Michael Caine - a London great

Robert Elms lists his three favourite Michael Caine films and explains why the Rotherhithe born actor is a true London great.

Michael Caine is arguably the greatest actor our city has ever produced, certainly the finest screen star to emerge from over the water. Born into a working class Rotherhithe family, son of a Billingsgate fish porter, despite his extraordinary success, including a brace of Oscars  and Baftas, he has always maintained the air of the London boy done good.

He first appeared in the sixties, an overnight success after years of trying, as part of that groundswell of swinging London, which also threw up the likes of Terence Stamp and David Bailey.

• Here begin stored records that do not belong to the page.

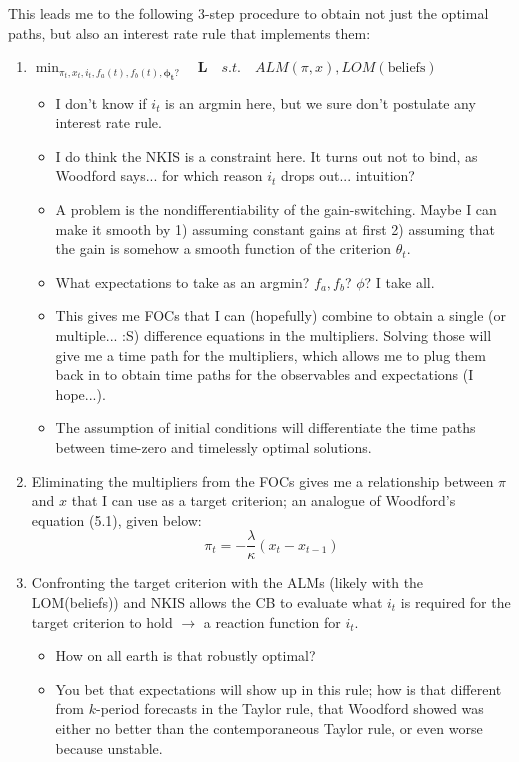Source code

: \documentclass[11pt]{article}
\renewcommand{\[}{\begin{equation}}
\renewcommand{\]}{\end{equation}}
\begin{document}
This leads me to the following 3-step procedure to obtain not just the optimal paths, but also an interest rate rule that implements them:
\begin{enumerate}
\item $\min_{\pi_t, x_t, i_t, f_a(t), f_b(t),\mathbf{\phi_t?}} \quad \mathbf{L} \quad s.t. \quad  ALM(\pi,x), LOM(\text{beliefs})$
\begin{itemize}
\item I don't know if $i_t$ is an argmin here, but we sure don't postulate any interest rate rule. 
\item I do think the NKIS is a constraint here. It turns out not to bind, as Woodford says... for which reason $i_t$ drops out... intuition?
\item A problem is the nondifferentiability of the gain-switching. Maybe I can make it smooth by 1) assuming constant gains at first 2) assuming that the gain is somehow a smooth function of the criterion $\theta_t$.
\item What expectations to take as an argmin? $f_a, f_b$? $\phi$? I take all.
\item This gives me FOCs that I can (hopefully) combine to obtain a single (or multiple... :S) difference equations in the multipliers. Solving those will give me a time path for the multipliers, which allows me to plug them back in to obtain time paths for the observables and expectations (I hope...). 
\item The assumption of initial conditions will differentiate the time paths between time-zero and timelessly optimal solutions.
\end{itemize}
\item Eliminating the multipliers from the FOCs gives me a relationship between $\pi$ and $x$ that I can use as a target criterion; an analogue of Woodford's equation (5.1), given below:
\begin{equation}
\pi_t = -\frac{\lambda}{\kappa}(x_t - x_{t-1})\tag{Woodford, eq. (5.1)}
\end{equation}

\item Confronting the target criterion with the ALMs (likely with the LOM(beliefs)) and NKIS allows the CB to evaluate what $i_t$ is required for the target criterion to hold $\rightarrow$ a reaction function for $i_t$. 
	\begin{itemize}
	\item How on all earth is that robustly optimal?
	\item You bet that expectations will show up in this rule; how is that different from $k$-period forecasts in the Taylor rule, that Woodford showed was either no better than the contemporaneous Taylor rule, or even worse because unstable.
	\end{itemize}

\end{enumerate}
\end{document}
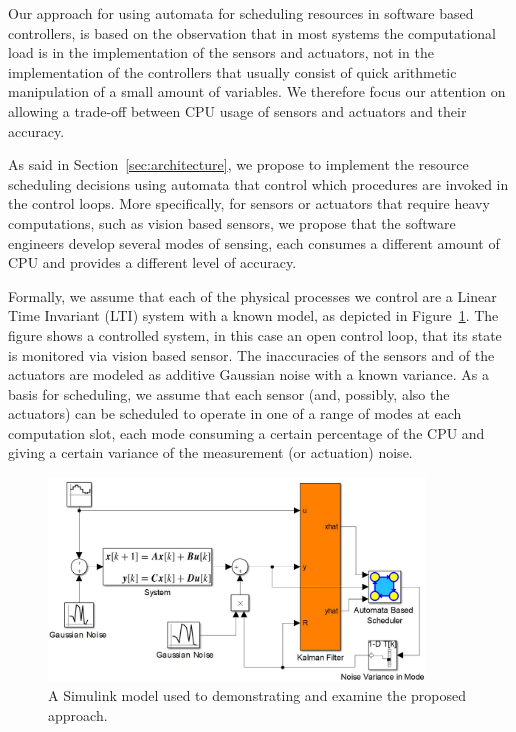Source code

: \documentclass[ twoside, 12pt ]{article}
\begin{document}
Our approach for using automata for scheduling resources in software based controllers, is based on the observation that in most systems the computational load is in the implementation of the sensors and actuators, not in the implementation of the controllers that usually consist of quick arithmetic manipulation of a small amount of variables. We therefore focus our attention on allowing a trade-off between CPU usage of sensors and actuators and their accuracy. %

As said in Section~\ref{sec:architecture}, we propose to implement the resource scheduling decisions using automata that control which procedures are invoked in the control loops. More specifically, for sensors or actuators that require heavy computations, such as vision based sensors, we propose that the software engineers develop several modes of sensing, each consumes a different amount of CPU and provides a different level of accuracy. 

Formally, we assume that each of the physical processes we control are a Linear Time Invariant (LTI) system with a known model, as depicted in Figure~\ref{fig:simulink}. 
The figure shows a controlled system, in this case an open control loop, that its state is monitored via vision based sensor. 
The inaccuracies of the sensors and of the actuators are modeled as additive Gaussian noise with a known variance. As a basis for scheduling, we assume that each sensor (and, possibly, also the actuators) can be scheduled to operate in one of a range of modes at each computation slot, each mode consuming a certain percentage of the CPU and giving a certain variance of the measurement (or actuation) noise.

\begin{figure}%
    \centerline{\includegraphics[width=100mm]{SimulinkModel.jpg}}
    \caption{A Simulink model used to demonstrating and  examine the proposed approach.}
    \label{fig:simulink}
\end{figure}
\end{document}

It began with Zulu where he perversely played an upper class officer and was solidified in the sixties with a trio of definitive British films; Alfie, The Italian Job and Get Carter, which made him a star.

Michael Caine in 1967

Michael Caine in 1967

Through an amazingly long career he has perhaps travelled further than any of his contemporaries. Magnificent movies have appeared at every stage of his working life, and so have desperate turkeys, as Michael Caine seems incapable of not appearing in just about every movie he’s offered.

The good though, has outweighed the bad and the best is perhaps unequalled by any British movie star. He gave a famous TV masterclass on screen acting a few years back, which revealed him as a master of cinematic understatement, and despite now being in his seventies there is still a wonderful wide-boy gleam in his eye.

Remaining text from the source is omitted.